Saturday, February 27, 2016

Bayesian Analysis: Smear and Compare

This blog post is co-written with Julia Haaf (@JuliaHaaf).

Suppose Theory A makes a prediction about main effects and Theory B makes a prediction about interactions.  Can we compare the theories with data?  This question was posed on the Facebook Psychological Methods Group by Rickard Carlsson.

Uli Schimmak (@R_Index) put the discussion on general terms with this setup:
Should patients take Drug X to increase their life expectancy?
Theory A = All patients benefit equally (unlikely to be true).
Theory B1 = Women benefit, but men's LE is not affected.
Theory B2 = Women benefit, but men's LE decreases (cross-over).
Theory B3 = Women benefit, and men benefit too, but less.

We are going to assume that each of these statements represents a theoretically interesting position of constraint. The goal is to use data to state the relative evidence for or against these positions.  This question is pretty hard from a frequentist perspective as there are difficult order constraints to be considered.  Fortunately, it is relatively simple from a Bayesian model-comparison perspective.

Model Specifications

The first and perhaps most important steps is representing these verbal positions as competing statistical models, or performing model specification.  Model specification is a bit of an art, and here is our approach:

Let \(Y_{ijk}\) be life expectancy where \(i\) denotes gender (\(i=w\) for women; \(i=m\) for men), where \(j\) denotes drug status (\(j=0\) for placebo; \(j=1\) for treatment), and where \(k\) denote the replicate as there are several people per cell. We can start with the standard setup:
Y_{ijk} \sim \mbox{Normal}(\mu_{ij},\sigma^2).
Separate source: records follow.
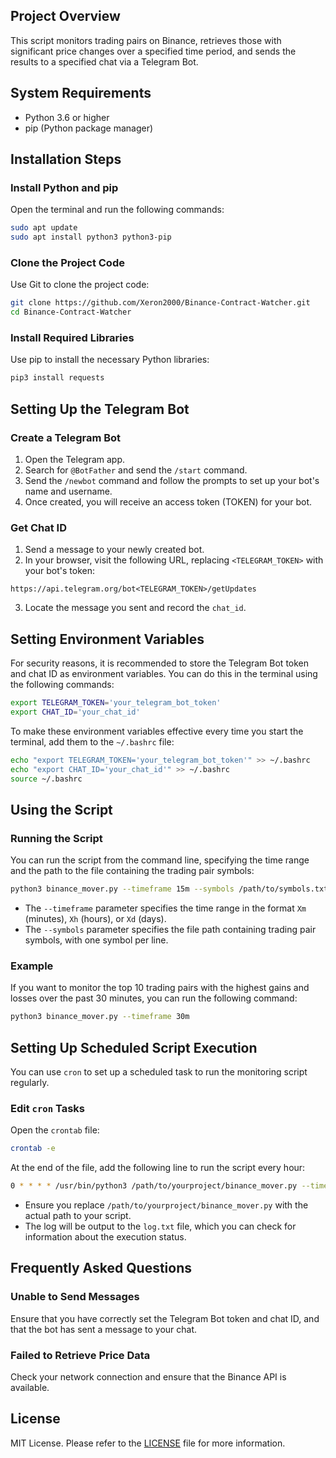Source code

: ## Project Overview

This script monitors trading pairs on Binance, retrieves those with significant price changes over a specified time period, and sends the results to a specified chat via a Telegram Bot.

## System Requirements

- Python 3.6 or higher
- pip (Python package manager)

## Installation Steps

### Install Python and pip

Open the terminal and run the following commands:

```bash
sudo apt update
sudo apt install python3 python3-pip
```

### Clone the Project Code

Use Git to clone the project code:

```bash
git clone https://github.com/Xeron2000/Binance-Contract-Watcher.git
cd Binance-Contract-Watcher
```

### Install Required Libraries

Use pip to install the necessary Python libraries:

```bash
pip3 install requests
```

## Setting Up the Telegram Bot

### Create a Telegram Bot

1. Open the Telegram app.
2. Search for `@BotFather` and send the `/start` command.
3. Send the `/newbot` command and follow the prompts to set up your bot's name and username.
4. Once created, you will receive an access token (TOKEN) for your bot.

### Get Chat ID

1. Send a message to your newly created bot.
2. In your browser, visit the following URL, replacing `<TELEGRAM_TOKEN>` with your bot's token:

```
https://api.telegram.org/bot<TELEGRAM_TOKEN>/getUpdates
```

3. Locate the message you sent and record the `chat_id`.

## Setting Environment Variables

For security reasons, it is recommended to store the Telegram Bot token and chat ID as environment variables. You can do this in the terminal using the following commands:

```bash
export TELEGRAM_TOKEN='your_telegram_bot_token'
export CHAT_ID='your_chat_id'
```

To make these environment variables effective every time you start the terminal, add them to the `~/.bashrc` file:

```bash
echo "export TELEGRAM_TOKEN='your_telegram_bot_token'" >> ~/.bashrc
echo "export CHAT_ID='your_chat_id'" >> ~/.bashrc
source ~/.bashrc
```

## Using the Script

### Running the Script

You can run the script from the command line, specifying the time range and the path to the file containing the trading pair symbols:

```bash
python3 binance_mover.py --timeframe 15m --symbols /path/to/symbols.txt
```

- The `--timeframe` parameter specifies the time range in the format `Xm` (minutes), `Xh` (hours), or `Xd` (days).
- The `--symbols` parameter specifies the file path containing trading pair symbols, with one symbol per line.

### Example

If you want to monitor the top 10 trading pairs with the highest gains and losses over the past 30 minutes, you can run the following command:

```bash
python3 binance_mover.py --timeframe 30m
```

## Setting Up Scheduled Script Execution

You can use `cron` to set up a scheduled task to run the monitoring script regularly.

### Edit `cron` Tasks

Open the `crontab` file:

```bash
crontab -e
```

At the end of the file, add the following line to run the script every hour:

```bash
0 * * * * /usr/bin/python3 /path/to/yourproject/binance_mover.py --timeframe 15m >> /path/to/yourproject/log.txt 2>&1
```

- Ensure you replace `/path/to/yourproject/binance_mover.py` with the actual path to your script.
- The log will be output to the `log.txt` file, which you can check for information about the execution status.

## Frequently Asked Questions

### Unable to Send Messages

Ensure that you have correctly set the Telegram Bot token and chat ID, and that the bot has sent a message to your chat.

### Failed to Retrieve Price Data

Check your network connection and ensure that the Binance API is available.

## License

MIT License. Please refer to the [LICENSE](LICENSE) file for more information.
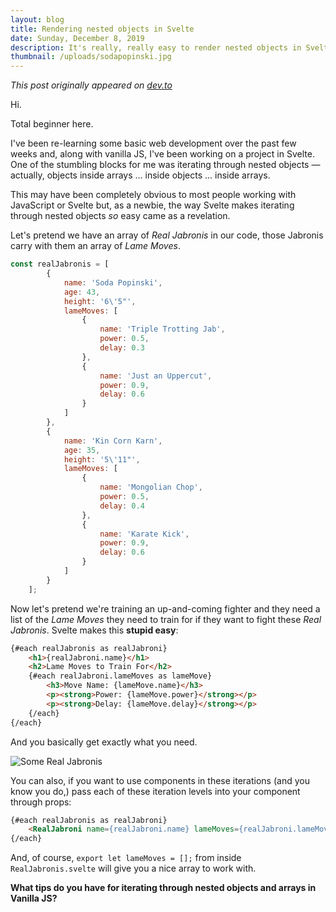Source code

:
 ```yaml
---
layout: blog
title: Rendering nested objects in Svelte
date: Sunday, December 8, 2019
description: It's really, really easy to render nested objects in Svelte.
thumbnail: /uploads/sodapopinski.jpg
---
```

_This post originally appeared on [dev.to](https://dev.to/trainingmontage/rendering-nested-objects-in-svelte-9mh)_

Hi.

Total beginner here.

I've been re-learning some basic web development over the past few weeks and, along with vanilla JS, I've been working on a project in Svelte. One of the stumbling blocks for me was iterating through nested objects — actually, objects inside arrays ... inside objects ... inside arrays.

This may have been completely obvious to most people working with JavaScript or Svelte but, as a newbie, the way Svelte makes iterating through nested objects *so* easy came as a revelation.

Let's pretend we have an array of *Real Jabronis* in our code, those Jabronis carry with them an array of *Lame Moves*.
```javascript
const realJabronis = [
		{
			name: 'Soda Popinski',
			age: 43,
			height: '6\'5"',
			lameMoves: [
				{
					name: 'Triple Trotting Jab',
					power: 0.5,
					delay: 0.3
				},
				{
					name: 'Just an Uppercut',
					power: 0.9,
					delay: 0.6
				}
			]
		},
		{
			name: 'Kin Corn Karn',
			age: 35,
			height: '5\'11"',
			lameMoves: [
				{
					name: 'Mongolian Chop',
					power: 0.5,
					delay: 0.4
				},
				{
					name: 'Karate Kick',
					power: 0.9,
					delay: 0.6
				}
			]
		}
	];
```

Now let's pretend we're training an up-and-coming fighter and they need a list of the *Lame Moves* they need to train for if they want to fight these *Real Jabronis*. Svelte makes this **stupid easy**:

```html
{#each realJabronis as realJabroni}
	<h1>{realJabroni.name}</h1>
	<h2>Lame Moves to Train For</h2>
	{#each realJabroni.lameMoves as lameMove}
		<h3>Move Name: {lameMove.name}</h3>
		<p><strong>Power: {lameMove.power}</strong></p>
		<p><strong>Delay: {lameMove.delay}</strong></p>
	{/each}
{/each}
```

And you basically get exactly what you need.

![Some Real Jabronis](/images/nesting-example.jpg)

You can also, if you want to use components in these iterations (and you know you do,) pass each of these iteration levels into your component through props:

```html
{#each realJabronis as realJabroni}
	<RealJabroni name={realJabroni.name} lameMoves={realJabroni.lameMoves} />
{/each}
```

And, of course, `export let lameMoves = [];` from inside `RealJabronis.svelte` will give you a nice array to work with.

**What tips do you have for iterating through nested objects and arrays in Vanilla JS?**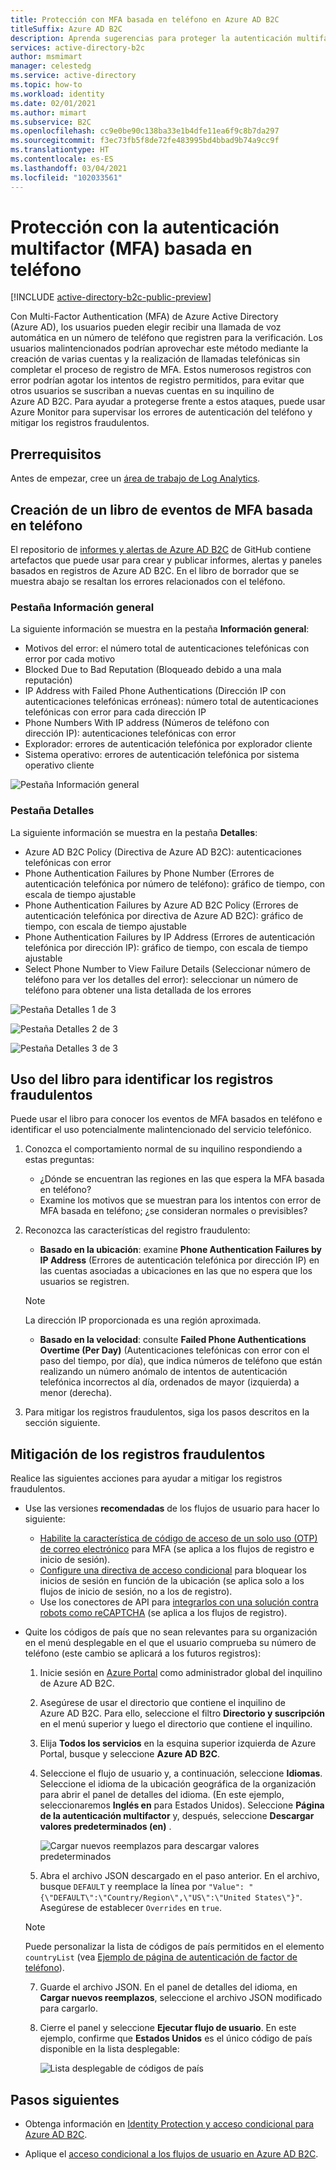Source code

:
 ```yaml
---
title: Protección con MFA basada en teléfono en Azure AD B2C
titleSuffix: Azure AD B2C
description: Aprenda sugerencias para proteger la autenticación multifactor (MFA) basada en teléfono en su inquilino de Azure AD B2C con informes y alertas de Azure Monitor Log Analytics. Use nuestro libro para identificar las autenticaciones de teléfono fraudulentas y mitigar los registros fraudulentos. =
services: active-directory-b2c
author: msmimart
manager: celestedg
ms.service: active-directory
ms.topic: how-to
ms.workload: identity
ms.date: 02/01/2021
ms.author: mimart
ms.subservice: B2C
ms.openlocfilehash: cc9e0be90c138ba33e1b4dfe11ea6f9c8b7da297
ms.sourcegitcommit: f3ec73fb5f8de72fe483995bd4bbad9b74a9cc9f
ms.translationtype: HT
ms.contentlocale: es-ES
ms.lasthandoff: 03/04/2021
ms.locfileid: "102033561"
---
```

# <a name="securing-phone-based-multi-factor-authentication-mfa"></a>Protección con la autenticación multifactor (MFA) basada en teléfono

[!INCLUDE [active-directory-b2c-public-preview](../../includes/active-directory-b2c-public-preview.md)]

Con Multi-Factor Authentication (MFA) de Azure Active Directory (Azure AD), los usuarios pueden elegir recibir una llamada de voz automática en un número de teléfono que registren para la verificación. Los usuarios malintencionados podrían aprovechar este método mediante la creación de varias cuentas y la realización de llamadas telefónicas sin completar el proceso de registro de MFA. Estos numerosos registros con error podrían agotar los intentos de registro permitidos, para evitar que otros usuarios se suscriban a nuevas cuentas en su inquilino de Azure AD B2C. Para ayudar a protegerse frente a estos ataques, puede usar Azure Monitor para supervisar los errores de autenticación del teléfono y mitigar los registros fraudulentos.

## <a name="prerequisites"></a>Prerrequisitos

Antes de empezar, cree un [área de trabajo de Log Analytics](azure-monitor.md).

## <a name="create-a-phone-based-mfa-events-workbook"></a>Creación de un libro de eventos de MFA basada en teléfono

El repositorio de [informes y alertas de Azure AD B2C](https://github.com/azure-ad-b2c/siem#phone-authentication-failures) de GitHub contiene artefactos que puede usar para crear y publicar informes, alertas y paneles basados en registros de Azure AD B2C. En el libro de borrador que se muestra abajo se resaltan los errores relacionados con el teléfono.

### <a name="overview-tab"></a>Pestaña Información general

La siguiente información se muestra en la pestaña **Información general**:

- Motivos del error: el número total de autenticaciones telefónicas con error por cada motivo
- Blocked Due to Bad Reputation (Bloqueado debido a una mala reputación)
- IP Address with Failed Phone Authentications (Dirección IP con autenticaciones telefónicas erróneas): número total de autenticaciones telefónicas con error para cada dirección IP
- Phone Numbers With IP address (Números de teléfono con dirección IP): autenticaciones telefónicas con error
- Explorador: errores de autenticación telefónica por explorador cliente
- Sistema operativo: errores de autenticación telefónica por sistema operativo cliente

![Pestaña Información general](media/phone-based-mfa/overview-tab.png)

### <a name="details-tab"></a>Pestaña Detalles

La siguiente información se muestra en la pestaña **Detalles**:

- Azure AD B2C Policy (Directiva de Azure AD B2C): autenticaciones telefónicas con error
- Phone Authentication Failures by Phone Number (Errores de autenticación telefónica por número de teléfono): gráfico de tiempo, con escala de tiempo ajustable
- Phone Authentication Failures by Azure AD B2C Policy (Errores de autenticación telefónica por directiva de Azure AD B2C): gráfico de tiempo, con escala de tiempo ajustable
- Phone Authentication Failures by IP Address (Errores de autenticación telefónica por dirección IP): gráfico de tiempo, con escala de tiempo ajustable
- Select Phone Number to View Failure Details (Seleccionar número de teléfono para ver los detalles del error): seleccionar un número de teléfono para obtener una lista detallada de los errores

![Pestaña Detalles 1 de 3](media/phone-based-mfa/details-tab-1.png)

![Pestaña Detalles 2 de 3](media/phone-based-mfa/details-tab-2.png)

![Pestaña Detalles 3 de 3](media/phone-based-mfa/details-tab-3.png)

## <a name="use-the-workbook-to-identify-fraudulent-sign-ups"></a>Uso del libro para identificar los registros fraudulentos

Puede usar el libro para conocer los eventos de MFA basados en teléfono e identificar el uso potencialmente malintencionado del servicio telefónico.

1. Conozca el comportamiento normal de su inquilino respondiendo a estas preguntas:

   - ¿Dónde se encuentran las regiones en las que espera la MFA basada en teléfono?
   - Examine los motivos que se muestran para los intentos con error de MFA basada en teléfono; ¿se consideran normales o previsibles?

2. Reconozca las características del registro fraudulento:

   - **Basado en la ubicación**: examine **Phone Authentication Failures by IP Address** (Errores de autenticación telefónica por dirección IP) en las cuentas asociadas a ubicaciones en las que no espera que los usuarios se registren.

   > [!NOTE]
   > La dirección IP proporcionada es una región aproximada.

   - **Basado en la velocidad**: consulte **Failed Phone Authentications Overtime (Per Day)** (Autenticaciones telefónicas con error con el paso del tiempo, por día), que indica números de teléfono que están realizando un número anómalo de intentos de autenticación telefónica incorrectos al día, ordenados de mayor (izquierda) a menor (derecha).

3. Para mitigar los registros fraudulentos, siga los pasos descritos en la sección siguiente.
 

## <a name="mitigate-fraudulent-sign-ups"></a>Mitigación de los registros fraudulentos

Realice las siguientes acciones para ayudar a mitigar los registros fraudulentos.

- Use las versiones **recomendadas** de los flujos de usuario para hacer lo siguiente:
     
   - [Habilite la característica de código de acceso de un solo uso (OTP) de correo electrónico](phone-authentication-user-flows.md) para MFA (se aplica a los flujos de registro e inicio de sesión).
   - [Configure una directiva de acceso condicional](conditional-access-user-flow.md) para bloquear los inicios de sesión en función de la ubicación (se aplica solo a los flujos de inicio de sesión, no a los de registro).
   - Use los conectores de API para [integrarlos con una solución contra robots como reCAPTCHA](https://github.com/Azure-Samples/active-directory-b2c-node-sign-up-user-flow-captcha) (se aplica a los flujos de registro).

- Quite los códigos de país que no sean relevantes para su organización en el menú desplegable en el que el usuario comprueba su número de teléfono (este cambio se aplicará a los futuros registros):
    
   1. Inicie sesión en [Azure Portal](https://portal.azure.com) como administrador global del inquilino de Azure AD B2C.

   2. Asegúrese de usar el directorio que contiene el inquilino de Azure AD B2C. Para ello, seleccione el filtro **Directorio y suscripción** en el menú superior y luego el directorio que contiene el inquilino.

   3. Elija **Todos los servicios** en la esquina superior izquierda de Azure Portal, busque y seleccione **Azure AD B2C**.

   4. Seleccione el flujo de usuario y, a continuación, seleccione **Idiomas**. Seleccione el idioma de la ubicación geográfica de la organización para abrir el panel de detalles del idioma. (En este ejemplo, seleccionaremos **Inglés en** para Estados Unidos). Seleccione **Página de la autenticación multifactor** y, después, seleccione **Descargar valores predeterminados (en)** .
 
      ![Cargar nuevos reemplazos para descargar valores predeterminados](media/phone-based-mfa/download-defaults.png)

   5. Abra el archivo JSON descargado en el paso anterior. En el archivo, busque `DEFAULT` y reemplace la línea por `"Value": "{\"DEFAULT\":\"Country/Region\",\"US\":\"United States\"}"`. Asegúrese de establecer `Overrides` en `true`.

   > [!NOTE]
   > Puede personalizar la lista de códigos de país permitidos en el elemento `countryList` (vea [Ejemplo de página de autenticación de factor de teléfono](localization-string-ids.md#phone-factor-authentication-page-example)).

   7. Guarde el archivo JSON. En el panel de detalles del idioma, en **Cargar nuevos reemplazos**, seleccione el archivo JSON modificado para cargarlo.

   8. Cierre el panel y seleccione **Ejecutar flujo de usuario**. En este ejemplo, confirme que **Estados Unidos** es el único código de país disponible en la lista desplegable:
 
      ![Lista desplegable de códigos de país](media/phone-based-mfa/country-code-drop-down.png)

## <a name="next-steps"></a>Pasos siguientes

- Obtenga información en [Identity Protection y acceso condicional para Azure AD B2C](conditional-access-identity-protection-overview.md). 

- Aplique el [acceso condicional a los flujos de usuario en Azure AD B2C](conditional-access-user-flow.md).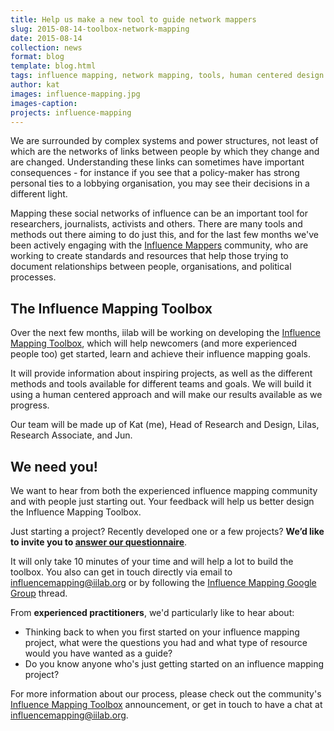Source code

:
 ```yaml
---
title: Help us make a new tool to guide network mappers
slug: 2015-08-14-toolbox-network-mapping
date: 2015-08-14
collection: news
format: blog
template: blog.html
tags: influence mapping, network mapping, tools, human centered design 
author: kat
images: influence-mapping.jpg
images-caption: 
projects: influence-mapping
---
```


We are surrounded by complex systems and power structures, not least of which are the networks of links between people by which they change and are changed. Understanding these links can sometimes have important consequences - for instance if you see that a policy-maker has strong personal ties to a lobbying organisation, you may see their decisions in a different light. 

<!--more-->

Mapping these social networks of influence can be an important tool for researchers, journalists, activists and others. There are many tools and methods out there aiming to do just this, and for the last few months we've been actively engaging with the [Influence Mappers](http://influencemapping.org) community, who are working to create standards and resources that help those trying to document relationships between people, organisations, and political processes. 

## The Influence Mapping Toolbox

Over the next few months, iilab will be working on developing the [Influence Mapping Toolbox](http://influencemapping.org/influence-mapping-toolbox/), which will help newcomers (and more experienced people too) get started, learn and achieve their influence mapping goals.

It will provide information about inspiring projects, as well as the different methods and tools available for different teams and goals. We will build it using a human centered approach and will make our results available as we progress.

Our team will be made up of Kat (me), Head of Research and Design, Lilas, Research Associate, and Jun. 

## We need you!

We want to hear from both the experienced influence mapping community and with people just starting out. Your feedback will help us better design the Influence Mapping Toolbox.

Just starting a project? Recently developed one or a few projects? **We’d like to invite you to [answer our questionnaire](https://docs.google.com/forms/d/149mqSqwxCWZDkBT2RhEph-H4ZyOudcWjhbi2Wffz0vU/viewform)**. 

It will only take 10 minutes of your time and will help a lot to build the toolbox. You also can get in touch directly via email to influencemapping@iilab.org or by following the [Influence Mapping Google Group](https://groups.google.com/forum/#!forum/influencemapping) thread. 

From **experienced practitioners**, we'd particularly like to hear about:

*   Thinking back to when you first started on your influence mapping project, what were the questions you had and what type of resource would you have wanted as a guide?
*   Do you know anyone who's just getting started on an influence mapping project?

For more information about our process, please check out the community's [Influence Mapping Toolbox](http://influencemapping.org/influence-mapping-toolbox/) announcement, or get in touch to have a chat at [influencemapping@iilab.org](mailto:influencemapping@iilab.org).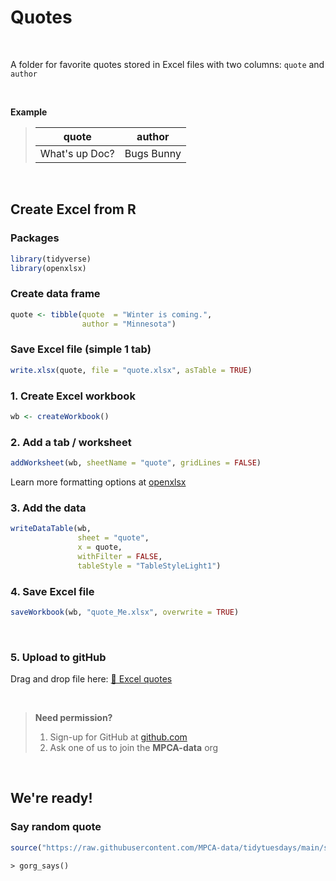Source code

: # Quotes

<br>

A folder for favorite quotes stored in Excel files with two columns: `quote` and `author`

<br>

**Example**

> | quote | author |
> |-- |-- |  
> | What's up Doc? | Bugs Bunny |

<br>

## Create Excel from R

### Packages
```r
library(tidyverse)
library(openxlsx)
```

### Create data frame
```r
quote <- tibble(quote  = "Winter is coming.",
                author = "Minnesota")
```

### Save Excel file (simple 1 tab)
```r
write.xlsx(quote, file = "quote.xlsx", asTable = TRUE)
```

### 1. Create Excel workbook
```r
wb <- createWorkbook()
```

### 2. Add a tab / worksheet
```r
addWorksheet(wb, sheetName = "quote", gridLines = FALSE)
```

Learn more formatting options at [openxlsx](https://ycphs.github.io/openxlsx/articles/Introduction.html)

### 3. Add the data
```r
writeDataTable(wb,
               sheet = "quote",
               x = quote,
               withFilter = FALSE,
               tableStyle = "TableStyleLight1")
```

### 4. Save Excel file
```r
saveWorkbook(wb, "quote_Me.xlsx", overwrite = TRUE)
```

<br>

### 5. Upload to gitHub

Drag and drop file here: [📂 Excel quotes](https://github.com/MPCA-data/tidytuesdays/tree/main/show-n-tell/Excel/quotes)

<br>

> **Need permission?**
> 
> 1. Sign-up for GitHub at [github.com](github.com)
> 2. Ask one of us to join the **MPCA-data** org


<br>

## We're ready!

### Say random quote
```r
source("https://raw.githubusercontent.com/MPCA-data/tidytuesdays/main/show-n-tell/Excel/quotes/gorg_says.R")
```

`> gorg_says()`
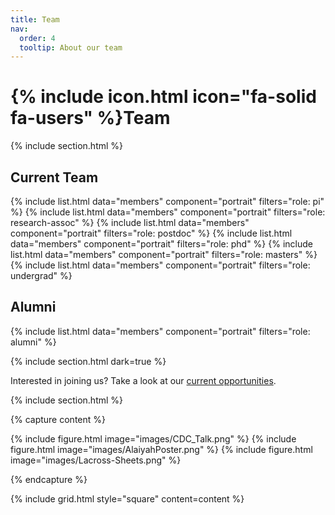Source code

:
 ```yaml
---
title: Team
nav:
  order: 4
  tooltip: About our team
---
```


# {% include icon.html icon="fa-solid fa-users" %}Team


{% include section.html %}

## Current Team

{% include list.html data="members" component="portrait" filters="role: pi" %}
{% include list.html data="members" component="portrait" filters="role: research-assoc" %}
{% include list.html data="members" component="portrait" filters="role: postdoc" %}
{% include list.html data="members" component="portrait" filters="role: phd" %}
{% include list.html data="members" component="portrait" filters="role: masters" %}
{% include list.html data="members" component="portrait" filters="role: undergrad" %}

## Alumni 

{% include list.html data="members" component="portrait" filters="role: alumni" %}

{% include section.html dark=true %}

Interested in joining us? Take a look at our [current opportunities](https://keeganlt.github.io/AppliedIDD-website/opportunities/).

{% include section.html %}

{% capture content %}

{% include figure.html image="images/CDC_Talk.png" %}
{% include figure.html image="images/AlaiyahPoster.png" %}
{% include figure.html image="images/Lacross-Sheets.png" %}

{% endcapture %}

{% include grid.html style="square" content=content %}

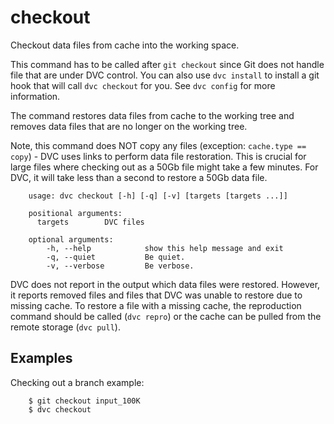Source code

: # checkout

Checkout data files from cache into the working space.

This command has to be called after `git checkout` since Git does not handle
file that are under DVC control. You can also use `dvc install` to install a git
hook that will call `dvc checkout` for you. See `dvc config` for more
information.

The command restores data files from cache to the working tree and removes data
files that are no longer on the working tree.

Note, this command does NOT copy any files (exception: `cache.type == copy`) -
DVC uses links to perform data file restoration. This is crucial for large files
where checking out as a 50Gb file might take a few minutes. For DVC, it will
take less than a second to restore a 50Gb data file.


```usage
    usage: dvc checkout [-h] [-q] [-v] [targets [targets ...]]

    positional arguments:
      targets        DVC files

    optional arguments:
        -h, --help            show this help message and exit
        -q, --quiet           Be quiet.
        -v, --verbose         Be verbose.
```

DVC does not report in the output which data files were restored. However, it
reports removed files and files that DVC was unable to restore due to missing
cache. To restore a file with a missing cache, the reproduction command should
be called (`dvc repro`) or the cache can be pulled from the remote storage
(`dvc pull`).

## Examples

Checking out a branch example:

```dvc
    $ git checkout input_100K
    $ dvc checkout
```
The next step is building in meaningful constraints on true cell means \(\mu_{ij}\).  The standard approach is to think in terms of the grand mean, main effects, and interactions.  We think in this case and for these positions, the standard approach is not as suitable as the following two-cornerstone approach:

\(\mu_{w0} = \alpha\)
\(\mu_{w1} = \alpha + \beta\)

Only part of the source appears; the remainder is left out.